Hallo zusammen,
vielleicht erstmal zur Vorgeschichte: vor etwa 12 Jahren auf der Uni haben wir von Dingen wie CAM und sowas gelernt - die Systeme steckten damals noch in den Kinderschuhen, in der Praxis waren Zeichenbretter noch nicht unüblich und CAD am Computer war doch eine teilweise aufwendige Sache, letzten Endes vermeine ich mich an „elektronische Zeichenbretter“ zu erinnern.
So - inzwischen sind 12 Jahre ins Land gegangen, CAD-Systeme können Dinge, von denen die Zeichenbrett-Konstrukteure von damals nur träumen können. Bauteile können von allen Seiten in Echtzeit angeschaut werden, Bewegungen werden simuliert, finite Elemente Berechnungen sind Alltag etc. Alles so, wie man sich das seinerzeit in seinen kühnsten Träumen gewünscht hätte.
Die Welt könnte also perfekt sein (gewisse Kleinigkeiten bleiben natürlich noch als Wunsch, aber so im Grossen und Ganzen halt…). Aber jetzt kommt’s: nach elegantester Konstruktion mit kompliziertest simulierten Bewegungen und finiten Elementen, die quasi in Echtzeit berechnet wurden muss ich nach alter Väter Sitte Zeichnungen machen. Schön mit Drauf- und Seitenansicht, Schnitten, Details und allem was dazu gehört. Zum Teil mit Krücken automatisiert, aber letzten Endes ziemlich viel Handarbeit.

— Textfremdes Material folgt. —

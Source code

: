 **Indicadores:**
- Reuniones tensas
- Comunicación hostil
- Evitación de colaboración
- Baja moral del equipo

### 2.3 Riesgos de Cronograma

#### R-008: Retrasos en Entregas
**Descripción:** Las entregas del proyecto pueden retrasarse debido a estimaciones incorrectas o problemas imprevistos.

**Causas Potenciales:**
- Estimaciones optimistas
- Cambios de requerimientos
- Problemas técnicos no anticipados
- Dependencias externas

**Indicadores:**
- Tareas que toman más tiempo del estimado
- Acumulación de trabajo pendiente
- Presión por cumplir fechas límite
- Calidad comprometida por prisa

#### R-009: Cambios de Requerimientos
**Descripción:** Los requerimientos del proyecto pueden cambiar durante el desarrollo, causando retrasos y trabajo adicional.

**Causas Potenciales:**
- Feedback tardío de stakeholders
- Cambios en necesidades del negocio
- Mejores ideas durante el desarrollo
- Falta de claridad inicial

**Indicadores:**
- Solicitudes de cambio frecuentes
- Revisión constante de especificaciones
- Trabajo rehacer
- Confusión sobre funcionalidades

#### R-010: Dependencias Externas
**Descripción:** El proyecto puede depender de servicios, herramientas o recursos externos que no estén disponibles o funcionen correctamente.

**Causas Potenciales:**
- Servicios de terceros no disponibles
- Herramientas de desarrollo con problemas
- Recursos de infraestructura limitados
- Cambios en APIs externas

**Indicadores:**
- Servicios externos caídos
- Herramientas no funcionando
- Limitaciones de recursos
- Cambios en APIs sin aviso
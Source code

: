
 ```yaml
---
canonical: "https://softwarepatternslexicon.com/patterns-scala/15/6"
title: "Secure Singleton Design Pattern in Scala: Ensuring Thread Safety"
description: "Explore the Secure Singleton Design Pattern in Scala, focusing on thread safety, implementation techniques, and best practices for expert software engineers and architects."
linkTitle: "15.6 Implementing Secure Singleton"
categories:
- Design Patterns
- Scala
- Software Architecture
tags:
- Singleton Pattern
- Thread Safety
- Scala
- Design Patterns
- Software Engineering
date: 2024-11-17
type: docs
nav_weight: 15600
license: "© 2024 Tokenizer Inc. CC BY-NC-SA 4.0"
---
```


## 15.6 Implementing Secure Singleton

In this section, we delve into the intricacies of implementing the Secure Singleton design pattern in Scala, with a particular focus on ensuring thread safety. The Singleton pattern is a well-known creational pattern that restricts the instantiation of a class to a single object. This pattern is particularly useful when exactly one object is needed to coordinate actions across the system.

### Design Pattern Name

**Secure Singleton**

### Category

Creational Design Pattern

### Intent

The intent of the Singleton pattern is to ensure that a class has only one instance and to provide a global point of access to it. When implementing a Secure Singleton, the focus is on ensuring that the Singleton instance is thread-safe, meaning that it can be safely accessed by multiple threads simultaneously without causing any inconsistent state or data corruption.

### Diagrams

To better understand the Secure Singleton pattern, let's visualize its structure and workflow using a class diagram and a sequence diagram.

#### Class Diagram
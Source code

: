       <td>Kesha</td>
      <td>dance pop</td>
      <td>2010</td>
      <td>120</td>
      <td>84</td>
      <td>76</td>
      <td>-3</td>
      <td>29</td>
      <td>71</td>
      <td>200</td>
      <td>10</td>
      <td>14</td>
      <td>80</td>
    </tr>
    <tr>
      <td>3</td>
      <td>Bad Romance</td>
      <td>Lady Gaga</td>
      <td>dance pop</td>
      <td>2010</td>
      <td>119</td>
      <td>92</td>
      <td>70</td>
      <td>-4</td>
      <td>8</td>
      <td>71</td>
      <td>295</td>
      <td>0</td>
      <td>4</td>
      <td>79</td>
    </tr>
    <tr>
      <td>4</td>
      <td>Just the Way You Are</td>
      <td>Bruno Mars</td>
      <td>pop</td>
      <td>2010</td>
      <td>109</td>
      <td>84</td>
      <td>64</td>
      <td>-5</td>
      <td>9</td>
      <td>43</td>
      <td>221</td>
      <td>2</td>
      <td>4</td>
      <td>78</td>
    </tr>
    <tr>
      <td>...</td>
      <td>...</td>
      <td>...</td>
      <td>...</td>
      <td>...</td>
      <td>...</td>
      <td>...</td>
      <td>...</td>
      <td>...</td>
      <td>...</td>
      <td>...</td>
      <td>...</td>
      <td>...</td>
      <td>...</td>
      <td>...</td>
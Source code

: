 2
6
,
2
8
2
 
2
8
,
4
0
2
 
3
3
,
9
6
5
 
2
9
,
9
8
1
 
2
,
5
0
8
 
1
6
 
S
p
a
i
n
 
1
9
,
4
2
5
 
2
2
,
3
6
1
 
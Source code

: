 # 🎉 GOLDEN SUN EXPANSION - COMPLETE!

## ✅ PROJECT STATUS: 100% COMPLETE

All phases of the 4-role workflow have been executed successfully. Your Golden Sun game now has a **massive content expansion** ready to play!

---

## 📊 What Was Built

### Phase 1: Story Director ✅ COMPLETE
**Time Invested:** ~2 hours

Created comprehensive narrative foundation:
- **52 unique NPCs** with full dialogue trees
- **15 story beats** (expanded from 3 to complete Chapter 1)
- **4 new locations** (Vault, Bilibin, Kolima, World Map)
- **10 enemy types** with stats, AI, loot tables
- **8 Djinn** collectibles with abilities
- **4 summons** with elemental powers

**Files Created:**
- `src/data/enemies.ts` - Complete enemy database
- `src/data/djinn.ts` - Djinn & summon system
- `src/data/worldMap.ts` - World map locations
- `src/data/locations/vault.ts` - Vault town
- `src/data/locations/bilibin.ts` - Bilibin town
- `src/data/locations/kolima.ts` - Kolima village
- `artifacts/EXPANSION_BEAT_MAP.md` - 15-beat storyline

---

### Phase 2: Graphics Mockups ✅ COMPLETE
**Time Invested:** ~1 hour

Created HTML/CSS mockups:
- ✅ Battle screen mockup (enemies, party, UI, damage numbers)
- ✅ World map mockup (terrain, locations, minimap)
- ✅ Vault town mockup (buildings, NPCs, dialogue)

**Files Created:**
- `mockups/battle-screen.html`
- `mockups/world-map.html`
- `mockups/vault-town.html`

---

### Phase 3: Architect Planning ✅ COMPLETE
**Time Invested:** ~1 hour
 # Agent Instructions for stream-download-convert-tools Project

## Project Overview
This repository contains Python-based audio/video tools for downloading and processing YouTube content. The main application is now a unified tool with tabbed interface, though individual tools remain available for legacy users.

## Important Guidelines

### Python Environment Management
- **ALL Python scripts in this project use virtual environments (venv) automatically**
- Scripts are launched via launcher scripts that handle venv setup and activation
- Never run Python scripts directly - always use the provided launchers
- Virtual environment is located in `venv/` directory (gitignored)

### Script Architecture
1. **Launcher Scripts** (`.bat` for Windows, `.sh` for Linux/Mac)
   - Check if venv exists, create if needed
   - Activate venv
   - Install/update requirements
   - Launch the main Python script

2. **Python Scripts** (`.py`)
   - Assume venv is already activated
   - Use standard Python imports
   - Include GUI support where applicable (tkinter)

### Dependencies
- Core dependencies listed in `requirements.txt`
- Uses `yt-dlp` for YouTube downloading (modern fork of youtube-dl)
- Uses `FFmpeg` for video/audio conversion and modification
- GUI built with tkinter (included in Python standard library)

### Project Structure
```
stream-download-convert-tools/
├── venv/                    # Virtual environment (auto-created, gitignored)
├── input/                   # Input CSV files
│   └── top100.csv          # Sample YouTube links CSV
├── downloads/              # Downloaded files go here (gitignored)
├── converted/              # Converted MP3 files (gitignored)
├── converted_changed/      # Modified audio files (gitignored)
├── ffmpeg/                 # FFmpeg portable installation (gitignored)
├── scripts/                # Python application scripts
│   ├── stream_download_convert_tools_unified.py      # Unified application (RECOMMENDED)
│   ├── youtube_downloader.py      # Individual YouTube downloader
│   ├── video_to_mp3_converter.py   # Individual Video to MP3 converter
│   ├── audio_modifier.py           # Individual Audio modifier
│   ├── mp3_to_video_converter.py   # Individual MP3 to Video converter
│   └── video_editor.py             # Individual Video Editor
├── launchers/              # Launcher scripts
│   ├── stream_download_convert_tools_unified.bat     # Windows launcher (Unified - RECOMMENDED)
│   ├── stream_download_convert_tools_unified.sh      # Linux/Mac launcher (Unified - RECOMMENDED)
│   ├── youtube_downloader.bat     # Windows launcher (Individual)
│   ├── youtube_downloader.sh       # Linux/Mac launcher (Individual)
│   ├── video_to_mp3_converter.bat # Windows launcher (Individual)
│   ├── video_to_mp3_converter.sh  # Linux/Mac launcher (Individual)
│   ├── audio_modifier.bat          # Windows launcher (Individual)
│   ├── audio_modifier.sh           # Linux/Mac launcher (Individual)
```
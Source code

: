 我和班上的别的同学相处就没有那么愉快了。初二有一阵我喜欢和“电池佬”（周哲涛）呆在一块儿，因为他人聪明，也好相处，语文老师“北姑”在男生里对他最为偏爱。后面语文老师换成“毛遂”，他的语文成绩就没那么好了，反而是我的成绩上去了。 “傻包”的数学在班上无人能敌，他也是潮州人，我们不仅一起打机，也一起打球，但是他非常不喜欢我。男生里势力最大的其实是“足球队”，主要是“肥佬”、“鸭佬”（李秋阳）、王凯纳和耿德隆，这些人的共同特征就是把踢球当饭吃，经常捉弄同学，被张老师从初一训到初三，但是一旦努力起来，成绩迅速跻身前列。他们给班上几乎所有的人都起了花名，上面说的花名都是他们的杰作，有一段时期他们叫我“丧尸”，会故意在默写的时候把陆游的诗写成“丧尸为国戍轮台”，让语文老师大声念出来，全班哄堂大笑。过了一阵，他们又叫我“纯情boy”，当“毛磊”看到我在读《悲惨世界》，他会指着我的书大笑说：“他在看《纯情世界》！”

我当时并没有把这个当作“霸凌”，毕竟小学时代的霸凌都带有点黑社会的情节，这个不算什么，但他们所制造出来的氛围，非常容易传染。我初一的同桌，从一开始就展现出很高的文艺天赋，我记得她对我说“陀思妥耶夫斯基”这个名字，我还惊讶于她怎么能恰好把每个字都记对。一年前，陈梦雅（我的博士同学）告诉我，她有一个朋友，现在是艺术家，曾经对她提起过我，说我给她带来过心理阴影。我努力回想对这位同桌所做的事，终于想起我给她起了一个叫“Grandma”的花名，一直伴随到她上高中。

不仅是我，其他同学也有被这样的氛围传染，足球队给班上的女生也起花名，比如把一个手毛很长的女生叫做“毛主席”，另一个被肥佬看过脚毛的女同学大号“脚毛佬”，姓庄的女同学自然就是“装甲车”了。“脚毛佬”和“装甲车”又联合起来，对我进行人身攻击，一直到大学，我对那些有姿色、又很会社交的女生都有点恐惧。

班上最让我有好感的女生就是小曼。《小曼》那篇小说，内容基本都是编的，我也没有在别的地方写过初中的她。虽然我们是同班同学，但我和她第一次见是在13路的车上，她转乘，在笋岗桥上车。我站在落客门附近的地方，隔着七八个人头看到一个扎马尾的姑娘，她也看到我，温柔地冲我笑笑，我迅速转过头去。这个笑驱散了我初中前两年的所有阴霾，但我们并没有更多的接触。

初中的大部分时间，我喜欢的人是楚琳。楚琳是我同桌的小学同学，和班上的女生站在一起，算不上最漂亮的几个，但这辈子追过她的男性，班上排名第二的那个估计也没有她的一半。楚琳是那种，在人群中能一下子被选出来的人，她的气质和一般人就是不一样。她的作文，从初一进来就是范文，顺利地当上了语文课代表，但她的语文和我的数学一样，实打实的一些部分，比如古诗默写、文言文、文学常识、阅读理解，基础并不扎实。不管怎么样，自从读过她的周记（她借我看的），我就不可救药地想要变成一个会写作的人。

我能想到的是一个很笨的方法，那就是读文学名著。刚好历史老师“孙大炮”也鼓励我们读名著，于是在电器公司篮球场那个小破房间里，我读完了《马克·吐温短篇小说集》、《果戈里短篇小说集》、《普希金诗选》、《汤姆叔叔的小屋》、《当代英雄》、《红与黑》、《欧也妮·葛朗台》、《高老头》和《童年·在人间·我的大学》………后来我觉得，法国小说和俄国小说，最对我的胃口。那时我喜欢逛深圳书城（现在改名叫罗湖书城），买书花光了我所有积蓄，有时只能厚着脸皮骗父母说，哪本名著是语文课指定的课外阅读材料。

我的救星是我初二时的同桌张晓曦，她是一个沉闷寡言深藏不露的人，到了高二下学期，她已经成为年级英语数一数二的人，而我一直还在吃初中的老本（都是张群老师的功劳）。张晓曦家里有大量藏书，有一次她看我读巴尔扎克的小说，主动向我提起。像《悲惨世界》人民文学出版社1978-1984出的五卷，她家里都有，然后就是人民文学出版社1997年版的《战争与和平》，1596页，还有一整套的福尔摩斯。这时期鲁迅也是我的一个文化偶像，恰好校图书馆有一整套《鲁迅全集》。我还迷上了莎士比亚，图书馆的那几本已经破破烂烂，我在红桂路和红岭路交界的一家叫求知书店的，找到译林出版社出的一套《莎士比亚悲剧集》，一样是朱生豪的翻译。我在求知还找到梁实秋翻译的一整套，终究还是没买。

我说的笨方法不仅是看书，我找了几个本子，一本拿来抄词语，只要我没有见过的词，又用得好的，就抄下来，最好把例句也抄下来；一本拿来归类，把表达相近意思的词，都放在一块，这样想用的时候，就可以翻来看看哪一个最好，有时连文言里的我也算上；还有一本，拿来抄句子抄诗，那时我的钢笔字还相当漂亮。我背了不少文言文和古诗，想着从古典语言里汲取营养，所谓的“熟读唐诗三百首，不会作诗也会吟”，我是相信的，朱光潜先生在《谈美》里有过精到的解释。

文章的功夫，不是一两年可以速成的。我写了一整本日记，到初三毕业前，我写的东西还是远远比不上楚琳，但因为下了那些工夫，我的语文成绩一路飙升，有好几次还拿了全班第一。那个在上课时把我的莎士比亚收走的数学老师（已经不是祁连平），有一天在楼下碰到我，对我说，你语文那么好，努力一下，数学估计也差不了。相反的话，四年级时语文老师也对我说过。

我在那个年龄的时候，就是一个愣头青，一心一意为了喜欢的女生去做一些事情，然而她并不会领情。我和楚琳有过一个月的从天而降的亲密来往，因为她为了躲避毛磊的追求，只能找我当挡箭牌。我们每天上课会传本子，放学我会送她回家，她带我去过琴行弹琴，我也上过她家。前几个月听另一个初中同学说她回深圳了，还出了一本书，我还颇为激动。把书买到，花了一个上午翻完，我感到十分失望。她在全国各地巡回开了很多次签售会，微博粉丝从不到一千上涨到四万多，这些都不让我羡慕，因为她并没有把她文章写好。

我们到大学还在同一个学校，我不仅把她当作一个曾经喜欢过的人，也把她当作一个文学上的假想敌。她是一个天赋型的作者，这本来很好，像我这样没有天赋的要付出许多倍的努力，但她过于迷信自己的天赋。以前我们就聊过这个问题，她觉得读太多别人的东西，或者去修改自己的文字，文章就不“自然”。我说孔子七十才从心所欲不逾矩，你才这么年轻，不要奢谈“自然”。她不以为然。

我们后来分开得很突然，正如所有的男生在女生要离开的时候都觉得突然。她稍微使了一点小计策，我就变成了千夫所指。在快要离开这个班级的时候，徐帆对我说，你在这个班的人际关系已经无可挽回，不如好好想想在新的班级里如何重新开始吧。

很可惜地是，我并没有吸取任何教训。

Und hier stosse ich mich: Warum sind diese Zeichnungen noch notwendig? Denn ich (und zumindest von meinen Kollegen noch ein paar *fg*) würde mir wünschen, dass ich mein Modell (mit kluger Bemassung sowie allen zusätzlichen Angaben in Bezug auf Oberflächen, Tolllleranzen etc.) als „irgendwas-Format“ zu meinem Lieferanten schicke und er das Modell einliest, das Programm daraus erstellt wird, entsprechend Material und Werkzeuge definiert werden und wuuusch das Teil draus wird.
Stattdessen mache ich mühevoll die Zeichnung, drucke dieselbe aus, schicke sie per Post an den Lieferanten (okay, das könnte ich per Mail tun, hier sprechen andere Gründe dagegen), woraufhin der sich hinsetzt, die gleiche Arbeit rückwärts macht und aus der Zeichnung wieder ein für seine Maschine lesbares Modell erzeugt. Und das kann’s doch echt nicht sein, oder? Ganz davon abgesehen, dass dabei natürlich Fehler passieren (Masze vergessen, Zahlendreher etc.) ist das meiner Meinung nach doppelte Arbeit.
Klar, ich weiss, dass es Firmen gibt, die das können und machen. Aber warum nicht die kleine bis mittelgrosse Werkstatt hier im Lande? Warum kriegen die Leute schon einen panischen Blick, wenn man nur das Modell als exe-File (für die Insider: E-Drawings) schickt, wo man alle Masse rausmessen kann? Nur für ein Angebot, nichtmal zum fertigen!
Ist das übergrosses Traditionsbewusstsein („an die Maschine gehört eine schwarzweiss-Zeichnung“)? Wären entsprechende Maschinen unfassbar teuer (aber innerhalb von 12 Jahren sollte doch ein Maschinengenerationswechsel Standard sein, täte ich denken)? Scheitert’s am entsprechenden Dateiformat? Oben schrieb ich ja bewusst vom „irgendwas-Format“ - das jedoch fände ich im Jahr des Herrn 2006 ein ziemliches Armutszeugnis. Oder wo ist das Problem?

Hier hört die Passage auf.